Les couteaux aussi mais avec lame d’acier.

L’inca s’assit et fit placer Lucien à sa droite. Ensuite il sonna sur un petit gond placé devant lui. Une femme, plutôt une enfant d’une quinzaine d’années apparut. Sers-nous, dit l’inca en espagnol.

— Voyez-vous, mon ami, dit-il à Lucien, vous avez ici des gens qui pourront vous comprendre.

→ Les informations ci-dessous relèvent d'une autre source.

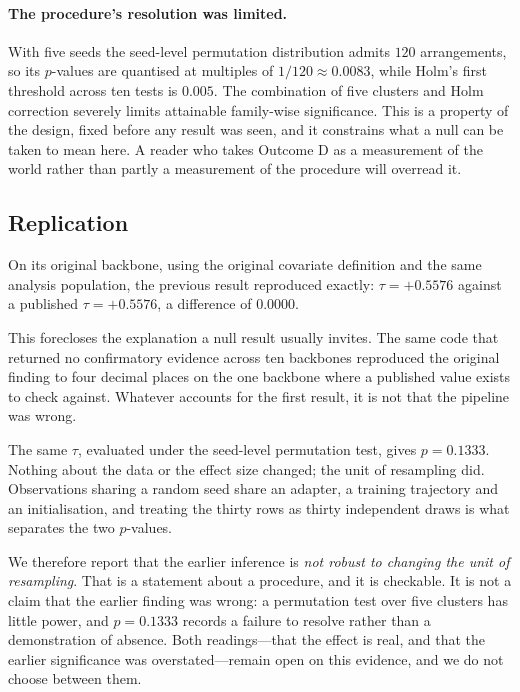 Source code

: \documentclass[11pt,a4paper]{article}
\begin{document}
\paragraph{The procedure's resolution was limited.} With five seeds the
seed-level permutation distribution admits $120$ arrangements, so its $p$-values
are quantised at multiples of $1/120 \approx 0.0083$, while Holm's first
threshold across ten tests is $0.005$. The combination of five clusters and Holm
correction severely limits attainable family-wise significance. This is a
property of the design, fixed before any result was seen, and it constrains what
a null can be taken to mean here. A reader who takes Outcome D as a measurement
of the world rather than partly a measurement of the procedure will overread it.

\subsection{Replication}

On its original backbone, using the original covariate definition and the same
analysis population, the previous result reproduced exactly:
$\tau = +0.5576$ against a published $\tau = +0.5576$, a difference of $0.0000$.

This forecloses the explanation a null result usually invites. The same code that
returned no confirmatory evidence across ten backbones reproduced the original
finding to four decimal places on the one backbone where a published value exists
to check against. Whatever accounts for the first result, it is not that the
pipeline was wrong.

The same $\tau$, evaluated under the seed-level permutation test, gives
$p = 0.1333$. Nothing about the data or the effect size changed; the unit of
resampling did. Observations sharing a random seed share an adapter, a training
trajectory and an initialisation, and treating the thirty rows as thirty
independent draws is what separates the two $p$-values.

We therefore report that the earlier inference is \emph{not robust to changing
the unit of resampling}. That is a statement about a procedure, and it is
checkable. It is not a claim that the earlier finding was wrong: a permutation
test over five clusters has little power, and $p = 0.1333$ records a failure to
resolve rather than a demonstration of absence. Both readings---that the effect
is real, and that the earlier significance was overstated---remain open on this
evidence, and we do not choose between them.
\end{document}

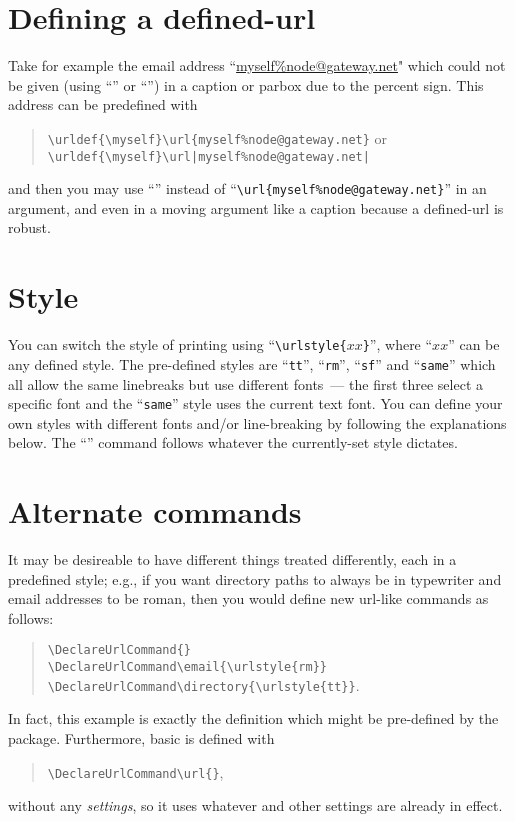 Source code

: \documentclass[a4paper,11pt]{article}
\begin{document}
\section{Defining a defined-url}

Take for example the email address ``\url{myself%node@gateway.net}"
which could not be given (using ``'' or ``'') in a
caption or parbox due to the percent sign.  This address can be
predefined with
\begin{quote}
  \verb|\urldef{\myself}\url{myself%node@gateway.net}| or\\
  \verb+\urldef{\myself}\url|myself%node@gateway.net|+
\end{quote}
and then you may use ``'' instead of
``\verb+\url{myself%node@gateway.net}+''
in an argument, and even in a moving argument like a caption because a
defined-url is robust.

\section{Style}

You can switch the style of printing using ``\verb+\urlstyle{+$xx$\verb+}+'',
where ``$xx$'' can be any defined style.  The pre-defined styles are 
``\texttt{tt}'', ``\texttt{rm}'', ``\texttt{sf}'' and ``\texttt{same}'' 
which all allow the same linebreaks but use different fonts~--- the 
first three select a specific font and the ``\texttt{same}'' style 
uses the current text font.  You can define your own styles with 
different fonts and/or line-breaking by following the explanations 
below.  The ``'' command follows whatever the currently-set 
style dictates.

\section{Alternate commands}

It may be desireable to have different things treated differently, each
in a predefined style; e.g., if you want directory paths to always be
in typewriter and email addresses to be roman, then you would define new
url-like commands as follows:
\begin{quote}
   \verb+\DeclareUrlCommand+\verb+{+\verb+}+\\
   \verb+\DeclareUrlCommand\email{\urlstyle{rm}}+\\
   \verb+\DeclareUrlCommand\directory{\urlstyle{tt}}+.
\end{quote}
In fact, this  example is exactly the 
definition which might be pre-defined by the package.  Furthermore,
basic  is defined with
\begin{quote}
   \verb+\DeclareUrlCommand\url{}+,
\end{quote}
without any \emph{settings}, so it uses whatever  
and other settings are already in effect.
\end{document}
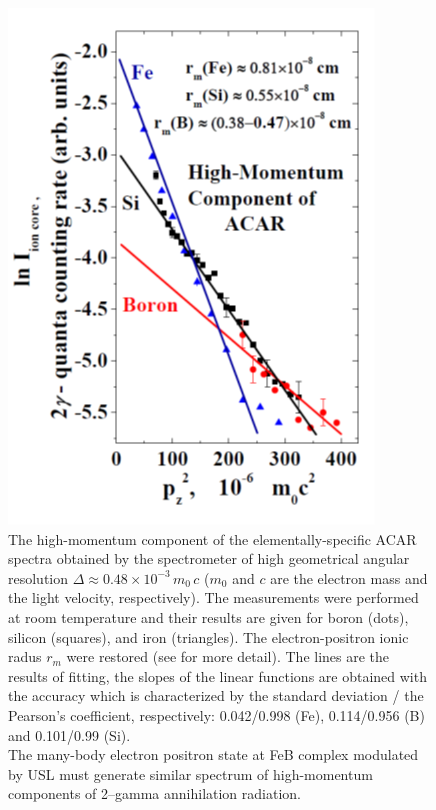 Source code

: \documentclass{ttp}
\begin{document}
\begin{figure}
	\centering
     \includegraphics[width=\linewidth]{Fig6.png}
	  \caption{The high-momentum component of the elementally-specific ACAR spectra
        obtained by the spectrometer of high geometrical angular resolution $\Delta \approx 0.48 \times 10^{-3}\,m_0\,c$
        ($m_0$ and $c$ are the electron mass and the light velocity, respectively).
        The measurements were performed at room temperature and their results are given
        for boron (dots), silicon (squares), and iron (triangles).
        The electron-positron ionic radus $r_m$ were restored (see \cite{Arutyunov2016,Arutyunov2006,Arutyunov2008} for more detail).
        The lines are the results of fitting, the slopes of the linear functions are obtained with the accuracy
        which is characterized by the standard deviation / the Pearson’s coefficient, respectively:
        0.042/0.998 (Fe), 0.114/0.956 (B) and 0.101/0.99 (Si).\\
        The many-body electron positron state at FeB complex modulated by USL must generate 
        similar spectrum of high-momentum components of 2–gamma annihilation radiation. 
}\label{fig6}
\end{figure}
\end{document}
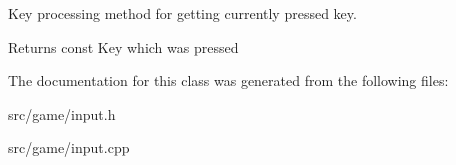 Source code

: Key processing method for getting currently pressed key. 

\begin{DoxyReturn}{Returns}
const Key which was pressed 
\end{DoxyReturn}


The documentation for this class was generated from the following files\+:\begin{DoxyCompactItemize}
\item 
src/game/input.\+h\item 
src/game/input.\+cpp\end{DoxyCompactItemize}
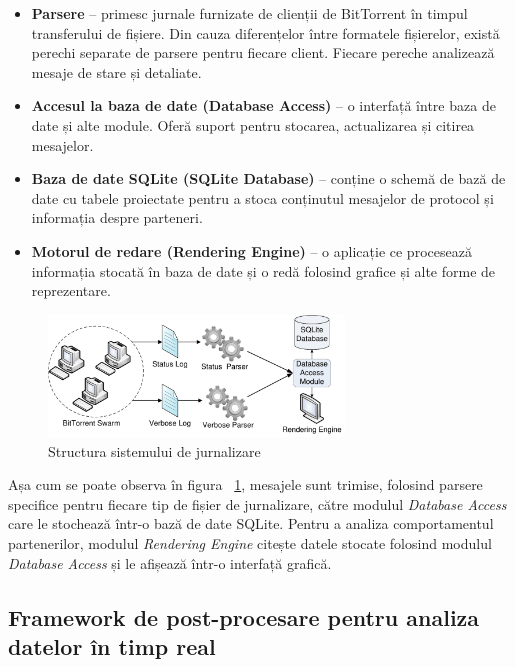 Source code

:\begin{itemize}
  \item \textbf{Parsere} -- primesc jurnale furnizate de clienții de BitTorrent
  în timpul transferului de fișiere. Din cauza diferențelor între formatele
  fișierelor, există perechi separate de parsere pentru fiecare client.
  Fiecare pereche analizează mesaje de stare și detaliate.
  \item \textbf{Accesul la baza de date (Database Access)} -- o interfață între baza de date
  și alte module. Oferă suport pentru stocarea, actualizarea și citirea
  mesajelor.
  \item \textbf{Baza de date SQLite (SQLite Database)} -- conține o schemă de bază de date cu
  tabele proiectate pentru a stoca conținutul mesajelor de protocol și
  informația despre parteneri.
  \item \textbf{Motorul de redare (Rendering Engine)} -- o aplicație ce procesează informația
  stocată în baza de date și o redă folosind grafice și alte forme de
  reprezentare.
\end{itemize}

\begin{figure}[h]
  \begin{center}
    \includegraphics[width=0.7\textwidth]{src/img/proto-measure/logarch-not-use}
  \end{center}
  \caption{Structura sistemului de jurnalizare}
  \label{fig:proto-measure:logarch}
\end{figure}

Așa cum se poate observa în figura ~\ref{fig:proto-measure:logarch},
mesajele sunt trimise, folosind parsere specifice pentru fiecare tip de fișier
de jurnalizare, către modulul \textit{Database Access} care le stochează
într-o bază de date SQLite. Pentru a analiza comportamentul partenerilor,
modulul \textit{Rendering Engine} citește datele stocate folosind modulul
\textit{Database Access} și le afișează într-o interfață grafică.

\subsection{Framework de post-procesare pentru analiza datelor în timp real}

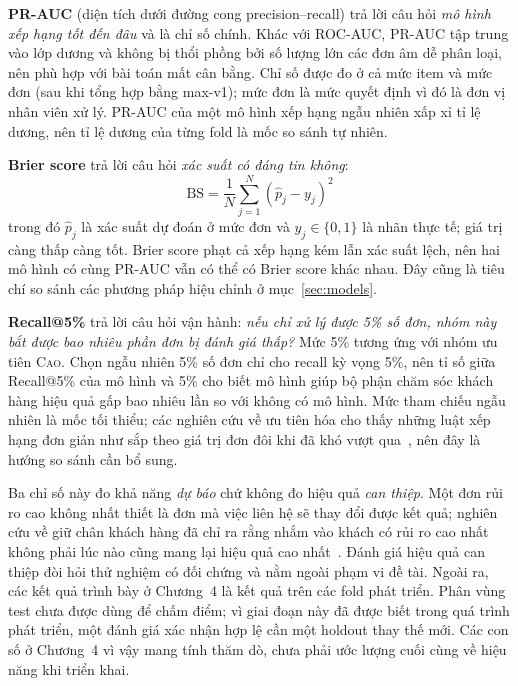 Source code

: \documentclass[12pt,a4paper]{report}
\begin{document}
\textbf{PR-AUC} (diện tích dưới đường cong precision--recall) trả lời câu hỏi \emph{mô hình xếp hạng tốt đến đâu} và là chỉ số chính. Khác với ROC-AUC, PR-AUC tập trung vào lớp dương và không bị thổi phồng bởi số lượng lớn các đơn âm dễ phân loại, nên phù hợp với bài toán mất cân bằng. Chỉ số được đo ở cả mức item và mức đơn (sau khi tổng hợp bằng max-v1); mức đơn là mức quyết định vì đó là đơn vị nhân viên xử lý. PR-AUC của một mô hình xếp hạng ngẫu nhiên xấp xỉ tỉ lệ dương, nên tỉ lệ dương của từng fold là mốc so sánh tự nhiên.

\textbf{Brier score} trả lời câu hỏi \emph{xác suất có đáng tin không}:
\begin{equation}\label{eq:brier}
  \mathrm{BS} = \frac{1}{N}\sum_{j=1}^{N}\left(\hat{p}_j - y_j\right)^2
\end{equation}
trong đó $\hat p_j$ là xác suất dự đoán ở mức đơn và $y_j \in \{0,1\}$ là nhãn thực tế; giá trị càng thấp càng tốt. Brier score phạt cả xếp hạng kém lẫn xác suất lệch, nên hai mô hình có cùng PR-AUC vẫn có thể có Brier score khác nhau. Đây cũng là tiêu chí so sánh các phương pháp hiệu chỉnh ở mục~\ref{sec:models}.

\textbf{Recall@5\%} trả lời câu hỏi vận hành: \emph{nếu chỉ xử lý được 5\% số đơn, nhóm này bắt được bao nhiêu phần đơn bị đánh giá thấp?} Mức 5\% tương ứng với nhóm ưu tiên \textsc{Cao}. Chọn ngẫu nhiên 5\% số đơn chỉ cho recall kỳ vọng 5\%, nên tỉ số giữa Recall@5\% của mô hình và 5\% cho biết mô hình giúp bộ phận chăm sóc khách hàng hiệu quả gấp bao nhiêu lần so với không có mô hình. Mức tham chiếu ngẫu nhiên là mốc tối thiểu; các nghiên cứu về ưu tiên hóa cho thấy những luật xếp hạng đơn giản như sắp theo giá trị đơn đôi khi đã khó vượt qua~\cite{li2026valuesorting}, nên đây là hướng so sánh cần bổ sung.

Ba chỉ số này đo khả năng \emph{dự báo} chứ không đo hiệu quả \emph{can thiệp}. Một đơn rủi ro cao không nhất thiết là đơn mà việc liên hệ sẽ thay đổi được kết quả; nghiên cứu về giữ chân khách hàng đã chỉ ra rằng nhắm vào khách có rủi ro cao nhất không phải lúc nào cũng mang lại hiệu quả cao nhất~\cite{ascarza2018}. Đánh giá hiệu quả can thiệp đòi hỏi thử nghiệm có đối chứng và nằm ngoài phạm vi đề tài. Ngoài ra, các kết quả trình bày ở Chương~4 là kết quả trên các fold phát triển. Phân vùng test chưa được dùng để chấm điểm; vì giai đoạn này đã được biết trong quá trình phát triển, một đánh giá xác nhận hợp lệ cần một holdout thay thế mới. Các con số ở Chương~4 vì vậy mang tính thăm dò, chưa phải ước lượng cuối cùng về hiệu năng khi triển khai.
 
\end{document}
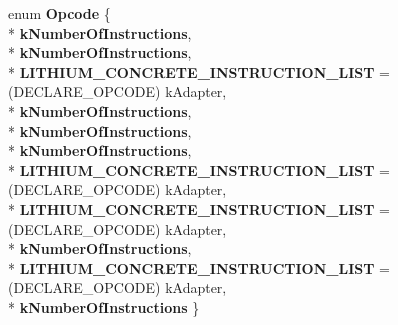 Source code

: \begin{DoxyCompactItemize}
\item 
enum {\bfseries Opcode} \{ \\*
{\bfseries k\+Number\+Of\+Instructions}, 
\\*
{\bfseries k\+Number\+Of\+Instructions}, 
\\*
{\bfseries L\+I\+T\+H\+I\+U\+M\+\_\+\+C\+O\+N\+C\+R\+E\+T\+E\+\_\+\+I\+N\+S\+T\+R\+U\+C\+T\+I\+O\+N\+\_\+\+L\+I\+ST} =(D\+E\+C\+L\+A\+R\+E\+\_\+\+O\+P\+C\+O\+DE) k\+Adapter, 
\\*
{\bfseries k\+Number\+Of\+Instructions}, 
\\*
{\bfseries k\+Number\+Of\+Instructions}, 
\\*
{\bfseries k\+Number\+Of\+Instructions}, 
\\*
{\bfseries L\+I\+T\+H\+I\+U\+M\+\_\+\+C\+O\+N\+C\+R\+E\+T\+E\+\_\+\+I\+N\+S\+T\+R\+U\+C\+T\+I\+O\+N\+\_\+\+L\+I\+ST} =(D\+E\+C\+L\+A\+R\+E\+\_\+\+O\+P\+C\+O\+DE) k\+Adapter, 
\\*
{\bfseries L\+I\+T\+H\+I\+U\+M\+\_\+\+C\+O\+N\+C\+R\+E\+T\+E\+\_\+\+I\+N\+S\+T\+R\+U\+C\+T\+I\+O\+N\+\_\+\+L\+I\+ST} =(D\+E\+C\+L\+A\+R\+E\+\_\+\+O\+P\+C\+O\+DE) k\+Adapter, 
\\*
{\bfseries k\+Number\+Of\+Instructions}, 
\\*
{\bfseries L\+I\+T\+H\+I\+U\+M\+\_\+\+C\+O\+N\+C\+R\+E\+T\+E\+\_\+\+I\+N\+S\+T\+R\+U\+C\+T\+I\+O\+N\+\_\+\+L\+I\+ST} =(D\+E\+C\+L\+A\+R\+E\+\_\+\+O\+P\+C\+O\+DE) k\+Adapter, 
\\*
{\bfseries k\+Number\+Of\+Instructions}
 \}\hypertarget{classv8_1_1internal_1_1_l_instruction_a5fface668216c981c65cddd0c9feb0de}{}\label{classv8_1_1internal_1_1_l_instruction_a5fface668216c981c65cddd0c9feb0de}


\end{DoxyCompactItemize}
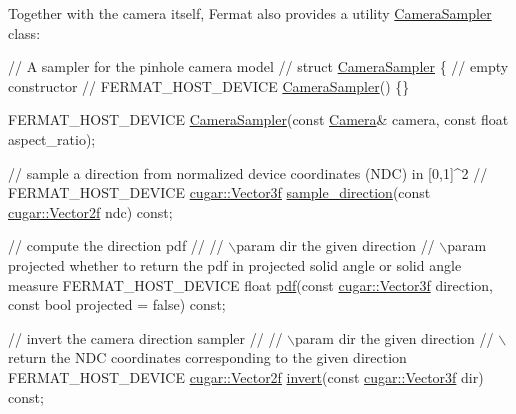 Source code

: \begin{DoxyParagraph}{}
Together with the camera itself, Fermat also provides a utility \hyperlink{struct_camera_sampler}{Camera\+Sampler} class\+: ~\newline

\begin{DoxyCode}
\textcolor{comment}{// A sampler for the pinhole camera model}
\textcolor{comment}{//}
\textcolor{keyword}{struct }\hyperlink{struct_camera_sampler}{CameraSampler}
\{
   \textcolor{comment}{// empty constructor}
   \textcolor{comment}{//}
   FERMAT\_HOST\_DEVICE
   \hyperlink{struct_camera_sampler_a50332d884a007ab1ffcb05215af5d92a}{CameraSampler}() \{\}

   FERMAT\_HOST\_DEVICE
   \hyperlink{struct_camera_sampler_a50332d884a007ab1ffcb05215af5d92a}{CameraSampler}(\textcolor{keyword}{const} \hyperlink{struct_camera}{Camera}& camera, \textcolor{keyword}{const} \textcolor{keywordtype}{float} aspect\_ratio);

   \textcolor{comment}{// sample a direction from normalized device coordinates (NDC) in [0,1]^2}
   \textcolor{comment}{//}
   FERMAT\_HOST\_DEVICE
   \hyperlink{structcugar_1_1_vector}{cugar::Vector3f} \hyperlink{struct_camera_sampler_ac502e1699c99c595b773b1419225fe32}{sample\_direction}(\textcolor{keyword}{const} 
      \hyperlink{structcugar_1_1_vector}{cugar::Vector2f} ndc) \textcolor{keyword}{const};

   \textcolor{comment}{// compute the direction pdf}
   \textcolor{comment}{//}
   \textcolor{comment}{// \(\backslash\)param dir               the given direction}
   \textcolor{comment}{// \(\backslash\)param projected         whether to return the pdf in projected solid angle or solid angle measure}
   FERMAT\_HOST\_DEVICE
   \textcolor{keywordtype}{float} \hyperlink{struct_camera_sampler_a0edd94ccee6da3180f13845d189bc758}{pdf}(\textcolor{keyword}{const} \hyperlink{structcugar_1_1_vector}{cugar::Vector3f} direction, \textcolor{keyword}{const} \textcolor{keywordtype}{bool} projected = \textcolor{keyword}{false}) \textcolor{keyword}{const};

   \textcolor{comment}{// invert the camera direction sampler}
   \textcolor{comment}{//}
   \textcolor{comment}{// \(\backslash\)param dir               the given direction}
   \textcolor{comment}{// \(\backslash\)return                  the NDC coordinates corresponding to the given direction}
   FERMAT\_HOST\_DEVICE
   \hyperlink{structcugar_1_1_vector}{cugar::Vector2f} \hyperlink{struct_camera_sampler_a347623323319a7111f933d4af6ac2d19}{invert}(\textcolor{keyword}{const} \hyperlink{structcugar_1_1_vector}{cugar::Vector3f} dir) \textcolor{keyword}{const};


\end{DoxyCode}
\end{DoxyParagraph}

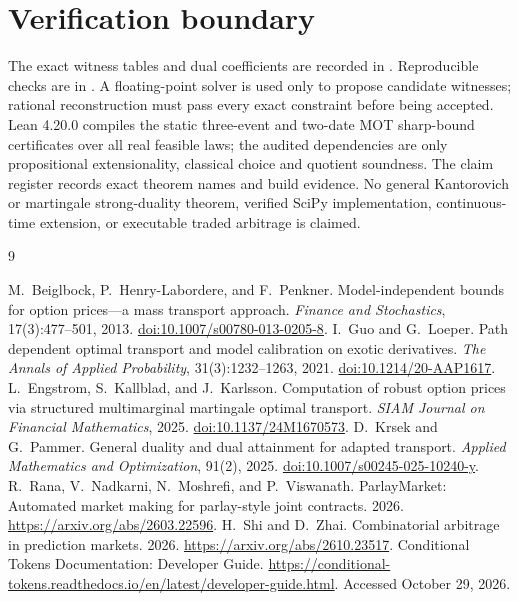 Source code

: \documentclass[11pt]{article}
\begin{document}
\section{Verification boundary}
The exact witness tables and dual coefficients are recorded in
. Reproducible checks are in
. A floating-point solver is used only
to propose candidate witnesses; rational reconstruction must pass every exact
constraint before being accepted. Lean 4.20.0 compiles the static three-event and two-date MOT sharp-bound
certificates over all real feasible laws; the audited dependencies are only
propositional extensionality, classical choice and quotient soundness.
The claim register records exact theorem names and build evidence. No general
Kantorovich or martingale strong-duality theorem, verified SciPy implementation,
continuous-time extension, or executable traded arbitrage is claimed.

\begin{thebibliography}{9}
\raggedright
{}
M.~Beiglbock, P.~Henry-Labordere, and F.~Penkner.
Model-independent bounds for option prices---a mass transport approach.
\emph{Finance and Stochastics}, 17(3):477--501, 2013.
\href{https://doi.org/10.1007/s00780-013-0205-8}{doi:10.1007/s00780-013-0205-8}.
I.~Guo and G.~Loeper.
Path dependent optimal transport and model calibration on exotic derivatives.
\emph{The Annals of Applied Probability}, 31(3):1232--1263, 2021.
\href{https://doi.org/10.1214/20-AAP1617}{doi:10.1214/20-AAP1617}.
L.~Engstrom, S.~Kallblad, and J.~Karlsson.
Computation of robust option prices via structured multimarginal martingale
optimal transport. \emph{SIAM Journal on Financial Mathematics}, 2025.
\href{https://doi.org/10.1137/24M1670573}{doi:10.1137/24M1670573}.
D.~Krsek and G.~Pammer.
General duality and dual attainment for adapted transport.
\emph{Applied Mathematics and Optimization}, 91(2), 2025.
\href{https://doi.org/10.1007/s00245-025-10240-y}{doi:10.1007/s00245-025-10240-y}.
R.~Rana, V.~Nadkarni, N.~Moshrefi, and P.~Viswanath.
ParlayMarket: Automated market making for parlay-style joint contracts.
2026. \url{https://arxiv.org/abs/2603.22596}.
H.~Shi and D.~Zhai.
Combinatorial arbitrage in prediction markets.
2026. \url{https://arxiv.org/abs/2610.23517}.
Conditional Tokens Documentation: Developer Guide.
\url{https://conditional-tokens.readthedocs.io/en/latest/developer-guide.html}.
Accessed October 29, 2026.
\end{thebibliography}
\end{document}
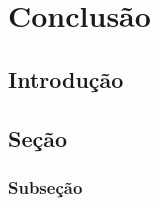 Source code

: \chapter{Conclusão}

\section{Introdução}

\lipsum[1-4]

\section{Seção}

\lipsum[2-4]

\subsection{Subseção}

\lipsum[2-4] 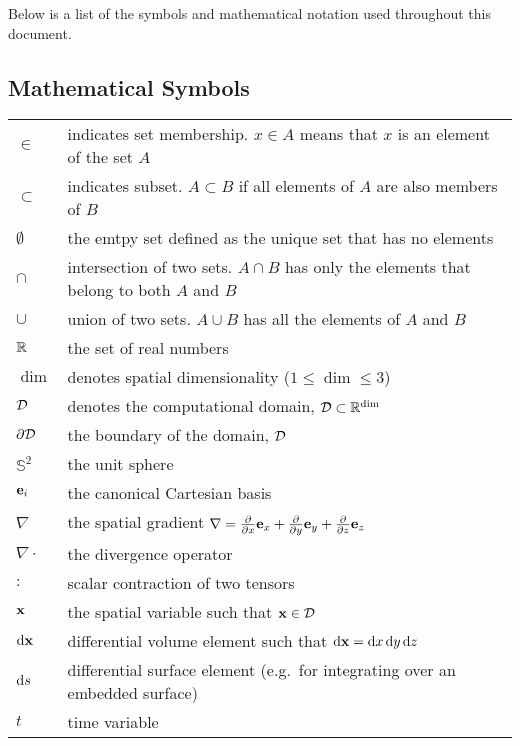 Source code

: \documentclass[../doc.tex]{subfiles}
\begin{document}
Below is a list of the symbols and mathematical notation used throughout this document. 

\subsection*{Mathematical Symbols}
\begin{longtable}{p{2cm}p{12cm}}
$\in$ & indicates set membership. $x \in A$ means that $x$ is an element of the set $A$\\
$\subset$ & indicates subset. $A \subset B$ if all elements of $A$ are also members of $B$ \\
$\emptyset$ & the emtpy set defined as the unique set that has no elements \\
$\cap$ & intersection of two sets. $A\cap B$ has only the elements that belong to both $A$ and $B$ \\
$\cup$ & union of two sets. $A\cup B$ has all the elements of $A$ and $B$ \\
$\mathbb{R}$ & the set of real numbers \\
$\dim$ & denotes spatial dimensionality ($1\leq \dim \leq 3$) \\
$\mathcal{D}$ & denotes the computational domain, $\mathcal{D} \subset \mathbb{R}^{\dim}$\\ 
$\partial\mathcal{D}$ & the boundary of the domain, $\mathcal{D}$ \\
$\mathbb{S}^2$ & the unit sphere \\
$\boldsymbol{\mathrm{e}}_i$ & the canonical Cartesian basis \\
$\nabla$ & the spatial gradient $\nabla = \frac{\partial }{\partial x} \boldsymbol{\mathrm{e}}_x + \frac{\partial }{\partial y}\boldsymbol{\mathrm{e}}_y + \frac{\partial }{\partial z}\boldsymbol{\mathrm{e}}_z$ \\
$\nabla\cdot$ & the divergence operator \\
$:$ & scalar contraction of two tensors \\
$\boldsymbol{\mathrm{x}}$ & the spatial variable such that $\boldsymbol{\mathrm{x}} \in \mathcal{D}$ \\
$\mathop{}\!\mathrm{d}\boldsymbol{\mathrm{x}}$ & differential volume element such that $\mathop{}\!\mathrm{d}\boldsymbol{\mathrm{x}} = \mathop{}\!\mathrm{d} x \mathop{}\!\mathrm{d} y \mathop{}\!\mathrm{d} z$ \\ 
$\mathop{}\!\mathrm{d} s$ & differential surface element (e.g.~for integrating over an embedded surface) \\
$t$ & time variable \\
\end{longtable}
\end{document}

La jeune fille revint avec une soupière contenant un liquide blanchâtre. Vous avez déjà mangé du choupe, je suppose ? interrogea-t-il. Non, dit Lucien mais on dit que c’est délicieux.

— Versez-lui en une assiette, Linda dit l’inca à la jeune fille. Celle-ci s’exécuta. Lucien regarda alors seulement l’enfant. Il parut étonné de son examen. Le monarque s’en aperçut.

— Vous êtes étonné de trouver ici un type de race aussi dissemblable au nôtre, n’est-ce pas ? Oui dit Lucien.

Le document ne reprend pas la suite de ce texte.